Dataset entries

● ● ● ●

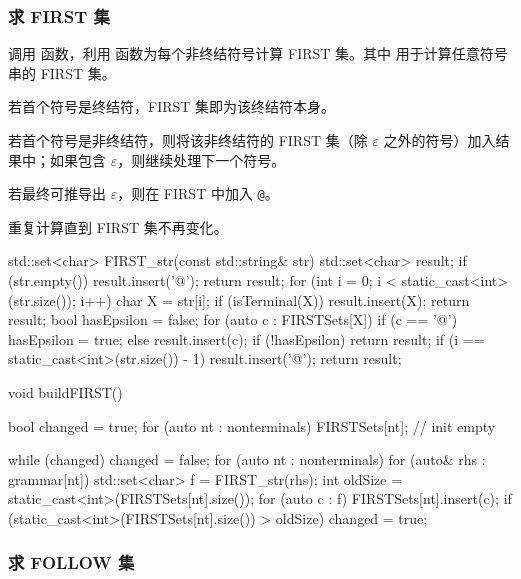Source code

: \subsubsection{求 FIRST 集}

调用  函数，利用  函数为每个非终结符号计算 FIRST 集。其中  用于计算任意符号串的 FIRST 集。\begin{compactitem}
    \item 若首个符号是终结符，FIRST 集即为该终结符本身。
    \item 若首个符号是非终结符，则将该非终结符的 FIRST 集（除 $\varepsilon$ 之外的符号）加入结果中；如果包含 $\varepsilon$，则继续处理下一个符号。
    \item 若最终可推导出 $\varepsilon$，则在 FIRST 中加入 \verb|@|。
\end{compactitem}
重复计算直到 FIRST 集不再变化。
\begin{cppcode}
std::set<char> FIRST_str(const std::string& str)
{
    std::set<char> result;
    if (str.empty()) {
        result.insert('@');
        return result;
    }
    for (int i = 0; i < static_cast<int>(str.size()); i++) {
        char X = str[i];
        if (isTerminal(X)) {
            result.insert(X);
            return result;
        }
        bool hasEpsilon = false;
        for (auto c : FIRSTSets[X]) {
            if (c == '@') {
                hasEpsilon = true;
            } else {
                result.insert(c);
            }
        }
        if (!hasEpsilon) {
            return result;
        }
        if (i == static_cast<int>(str.size()) - 1) {
            result.insert('@');
        }
    }
    return result;
}

void buildFIRST()
{
    bool changed = true;
    for (auto nt : nonterminals) {
        FIRSTSets[nt]; // init empty
    }

    while (changed) {
        changed = false;
        for (auto nt : nonterminals) {
            for (auto& rhs : grammar[nt]) {
                std::set<char> f = FIRST_str(rhs);
                int oldSize = static_cast<int>(FIRSTSets[nt].size());
                for (auto c : f) {
                    FIRSTSets[nt].insert(c);
                }
                if (static_cast<int>(FIRSTSets[nt].size()) > oldSize) {
                    changed = true;
                }
            }
        }
    }
}
\end{cppcode}

\subsubsection{求 FOLLOW 集}

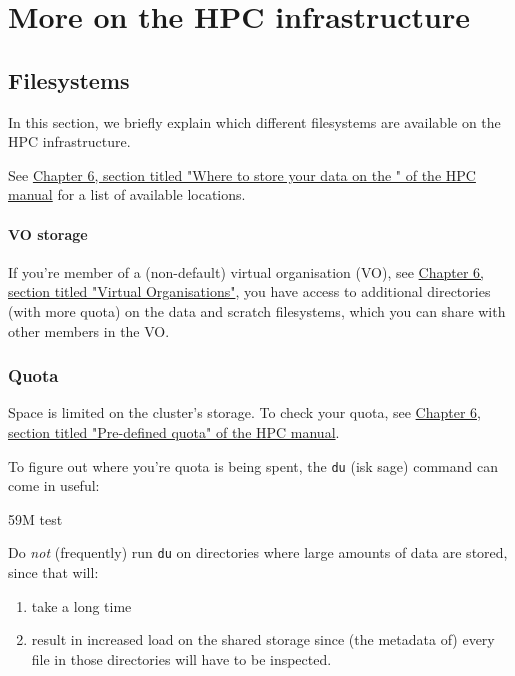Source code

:\chapter{More on the HPC infrastructure}

\section{Filesystems}

In this section, we briefly explain which different filesystems are available on
the \gls{HPC} infrastructure.

See \href{\HPCManualURL#predefined-user-directories}{Chapter 6, section titled "Where to store your data on the \hpc{}" of the HPC manual}
for a list of available locations.

\ifgent

\subsubsection{VO storage}

If you're member of a (non-default) virtual organisation (VO), see
\href{\HPCManualURL#sec:virtual-organisation}{Chapter 6, section titled "Virtual Organisations"}, you have access to
additional directories (with more quota) on the data and \gls{scratch} filesystems,
which you can share with other members in the VO.

\fi

\subsection{Quota}

Space is limited on the cluster's storage. To check your quota, see
\href{\HPCManualURL#predefined-quotas}{Chapter 6, section titled "Pre-defined quota" of the HPC manual}.

To figure out where you're quota is being spent, the \lstinline|du| (isk sage)
command can come in useful:

\begin{prompt}
59M   test
\end{prompt}

Do \emph{not} (frequently) run \lstinline|du| on directories where large amounts
of data are stored, since that will:
\begin{enumerate}
    \item take a long time
    \item result in increased
        load on the shared storage since (the metadata of) every file in those directories
        will have to be inspected.
\end{enumerate}


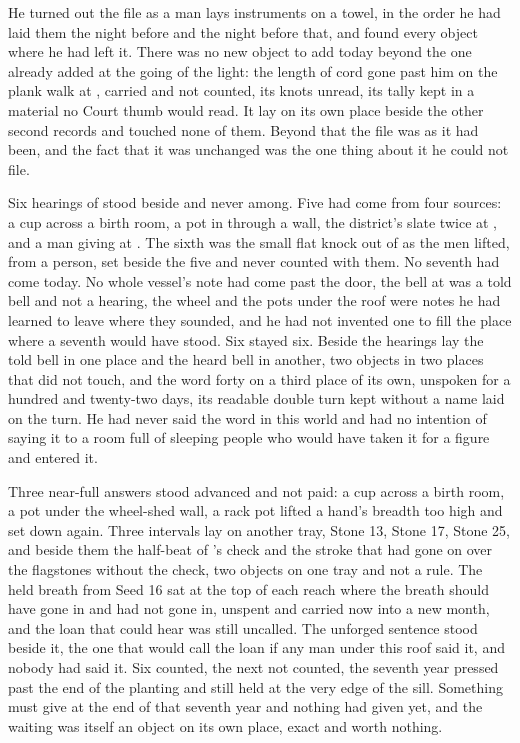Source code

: \scenebreak

He turned out the file as a man lays instruments on a towel, in the order he had laid them the night before and the night before that, and found every object where he had left it. There was no new object to add today beyond the one already added at the going of the light: the length of cord gone past him on the plank walk at , carried and not counted, its knots unread, its tally kept in a material no Court thumb would read. It lay on its own place beside the other second records and touched none of them. Beyond that the file was as it had been, and the fact that it was unchanged was the one thing about it he could not file.

Six hearings of  stood beside and never among. Five had come from four sources: a cup across a birth room, a pot in  through a wall, the district's slate twice at , and a man giving at . The sixth was the small flat knock out of  as the men lifted, from a person, set beside the five and never counted with them. No seventh had come today. No whole vessel's note had come past the door, the bell at  was a told bell and not a hearing, the wheel and the pots under the roof were notes he had learned to leave where they sounded, and he had not invented one to fill the place where a seventh would have stood. Six stayed six. Beside the hearings lay the told bell in one place and the heard bell in another, two objects in two places that did not touch, and the word forty on a third place of its own, unspoken for a hundred and twenty-two days, its readable double turn kept without a name laid on the turn. He had never said the word in this world and had no intention of saying it to a room full of sleeping people who would have taken it for a figure and entered it.

Three near-full answers stood advanced and not paid: a cup across a birth room, a pot under the wheel-shed wall, a rack pot lifted a hand's breadth too high and set down again. Three intervals lay on another tray, Stone 13, Stone 17, Stone 25, and beside them the half-beat of 's check and the stroke that had gone on over the flagstones without the check, two objects on one tray and not a rule. The held breath from Seed 16 sat at the top of each reach where the breath should have gone in and had not gone in, unspent and carried now into a new month, and the loan that could hear was still uncalled. The unforged sentence stood beside it, the one that would call the loan if any man under this roof said it, and nobody had said it. Six counted, the next not counted, the seventh year pressed past the end of the planting and still held at the very edge of the sill. Something must give at the end of that seventh year and nothing had given yet, and the waiting was itself an object on its own place, exact and worth nothing.

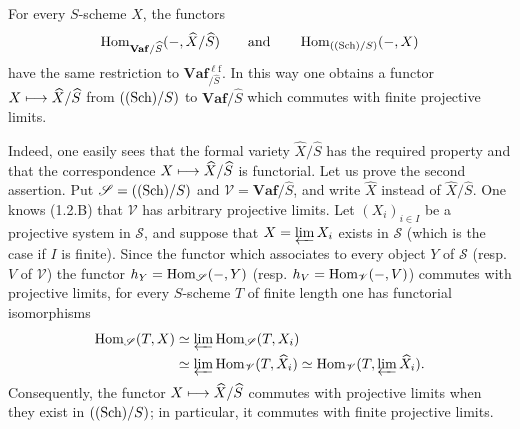 \begin{proposition}{}
For every $S$-scheme $X$, the functors
\[
\Hom_{\mathbf{Vaf}/\widehat S}(-,\widehat X/\widehat S)\qquad\text{and}\qquad\Hom_{(\Sch/S)}(-,X)
\]
have the same restriction to $\mathbf{Vaf}_{/\widehat S}^{\ell\mathrm f}$. In this way one obtains a functor $X\mto\widehat X/\widehat S$ from $(\Sch/S)$ to $\mathbf{Vaf}/\widehat S$ which commutes with finite projective limits.
\end{proposition}
Indeed, one easily sees that the formal variety $\widehat X/\widehat S$ has the required property and that the correspondence $X\mto\widehat X/\widehat S$ is functorial. Let us prove the second assertion.
Put $\mathscr S=(\Sch/S)$ and $\mathscr V=\mathbf{Vaf}/\widehat S$, and write $\widehat X$ instead of $\widehat X/\widehat S$. One knows (1.2.B) that $\mathscr V$ has arbitrary projective limits. Let $(X_i)_{i\in I}$ be a projective system in $\mathscr S$, and suppose that $X=\varprojlim X_i$ exists in $\mathscr S$ (which is the case if $I$ is finite). Since the functor which associates to every object $Y$ of $\mathscr S$ (resp. $V$ of $\mathscr V$) the functor $h_Y=\Hom_{\mathscr S}(-,Y)$ (resp. $h_V=\Hom_{\mathscr V}(-,V)$) commutes with projective limits, for every $S$-scheme $T$ of finite length one has functorial isomorphisms
\[
\begin{aligned}
\Hom_{\mathscr S}(T,X)&\simeq\varprojlim\Hom_{\mathscr S}(T,X_i)\\
&\simeq\varprojlim\Hom_{\mathscr V}(T,\widehat X_i)\simeq\Hom_{\mathscr V}(T,\varprojlim\widehat X_i).
\end{aligned}
\]
Consequently, the functor $X\mto\widehat X/\widehat S$ commutes with projective limits when they exist in $(\Sch/S)$; in particular, it commutes with finite projective limits.

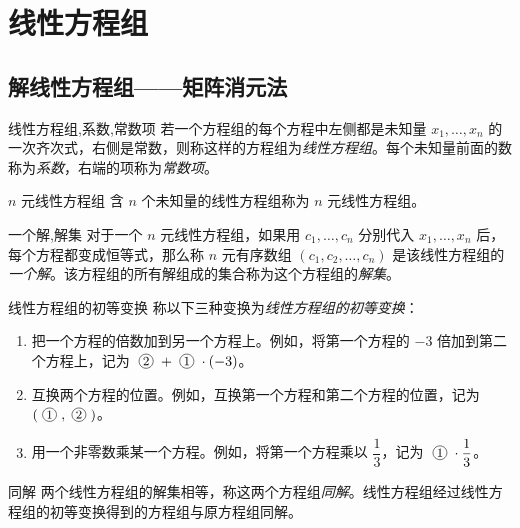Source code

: 
\chapter{线性方程组}

\section{解线性方程组——矩阵消元法}

\begin{definition}{线性方程组,系数,常数项}
	若一个方程组的每个方程中左侧都是未知量 $x_1, \ldots, x_n$ 的一次齐次式，右侧是常数，则称这样的方程组为\emph{线性方程组}。每个未知量前面的数称为\emph{系数}，右端的项称为\emph{常数项}。
\end{definition}

\begin{definition}{$n$ 元线性方程组}
	含 $n$ 个未知量的线性方程组称为 $n$ 元线性方程组。
\end{definition}

\begin{definition}{一个解,解集}
	对于一个 $n$ 元线性方程组，如果用 $c_1, \ldots, c_n$ 分别代入 $x_1, \ldots, x_n$ 后，每个方程都变成恒等式，那么称 $n$ 元有序数组 $(c_1, c_2, \ldots, c_n)$ 是该线性方程组的\emph{一个解}。该方程组的所有解组成的集合称为这个方程组的\emph{解集}。
\end{definition}

\begin{definition}{线性方程组的初等变换}
	称以下三种变换为\emph{线性方程组的初等变换}：
	\begin{enumerate}
		\item 把一个方程的倍数加到另一个方程上。例如，将第一个方程的 $-3$ 倍加到第二个方程上，记为 $\circled{2} +\circled{1} \cdot (-3)$。
		\item 互换两个方程的位置。例如，互换第一个方程和第二个方程的位置，记为 $(\circled{1}, \circled{2})$。
		\item 用一个非零数乘某一个方程。例如，将第一个方程乘以 $\dfrac{1}{3}$，记为 $\circled{1} \cdot \dfrac{1}{3}$。
	\end{enumerate}
\end{definition}

\begin{definition}{同解}
	两个线性方程组的解集相等，称这两个方程组\emph{同解}。线性方程组经过线性方程组的初等变换得到的方程组与原方程组同解。
\end{definition}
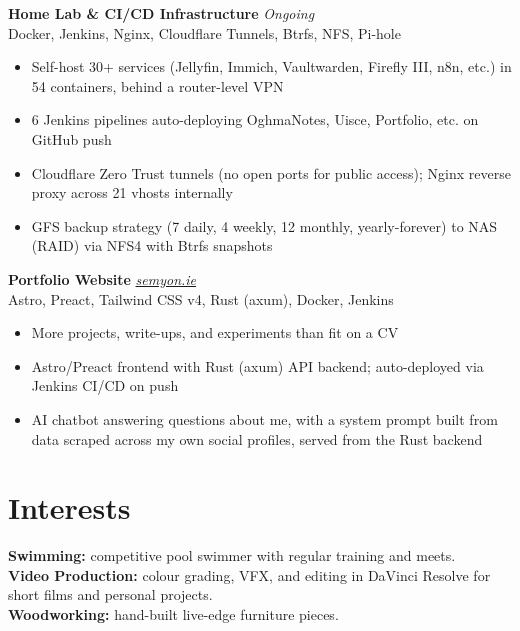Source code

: \documentclass[11pt]{article}
\newcommand{\cventry}[4]{%
  \noindent\textbf{\large #1} \hfill \emph{#2}\\
  {\color{secondary}#3} \hfill {\color{secondary}#4}%
}
\begin{document}
\vspace{5pt}
\cventry{Home Lab \& CI/CD Infrastructure}{Ongoing}
        {Docker, Jenkins, Nginx, Cloudflare Tunnels, Btrfs, NFS, Pi-hole}{}
\begin{itemize}
  \item Self-host 30+ services (Jellyfin, Immich, Vaultwarden, Firefly III, n8n, etc.) in 54 containers, behind a router-level VPN
  \item 6 Jenkins pipelines auto-deploying OghmaNotes, Uisce, Portfolio, etc. on GitHub push
  \item Cloudflare Zero Trust tunnels (no open ports for public access); Nginx reverse proxy across 21 vhosts internally
  \item GFS backup strategy (7 daily, 4 weekly, 12 monthly, yearly-forever) to NAS (RAID) via NFS4 with Btrfs snapshots
\end{itemize}

\vspace{5pt}
\cventry{Portfolio Website}{\href{https://semyon.ie}{semyon.ie}}
        {Astro, Preact, Tailwind CSS v4, Rust (axum), Docker, Jenkins}{}
\begin{itemize}
  \item More projects, write-ups, and experiments than fit on a CV
  \item Astro/Preact frontend with Rust (axum) API backend; auto-deployed via Jenkins CI/CD on push
  \item AI chatbot answering questions about me, with a system prompt built from data scraped across my own social profiles, served from the Rust backend
\end{itemize}

\section*{Interests}
\noindent\textbf{Swimming:} competitive pool swimmer with regular training and meets.\\[3pt]
\textbf{Video Production:} colour grading, VFX, and editing in DaVinci Resolve for short films and personal projects.\\[3pt]
\textbf{Woodworking:} hand-built live-edge furniture pieces.
\end{document}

● ● ● ●

For each line above that contains the word "they", give the line as it is written.

Six hearings of  stood beside and never among. Five had come from four sources: a cup across a birth room, a pot in  through a wall, the district's slate twice at , and a man giving at . The sixth was the small flat knock out of  as the men lifted, from a person, set beside the five and never counted with them. No seventh had come today. No whole vessel's note had come past the door, the bell at  was a told bell and not a hearing, the wheel and the pots under the roof were notes he had learned to leave where they sounded, and he had not invented one to fill the place where a seventh would have stood. Six stayed six. Beside the hearings lay the told bell in one place and the heard bell in another, two objects in two places that did not touch, and the word forty on a third place of its own, unspoken for a hundred and twenty-two days, its readable double turn kept without a name laid on the turn. He had never said the word in this world and had no intention of saying it to a room full of sleeping people who would have taken it for a figure and entered it.
Consequently, the functor $X\mto\widehat X/\widehat S$ commutes with projective limits when they exist in $(\Sch/S)$; in particular, it commutes with finite projective limits.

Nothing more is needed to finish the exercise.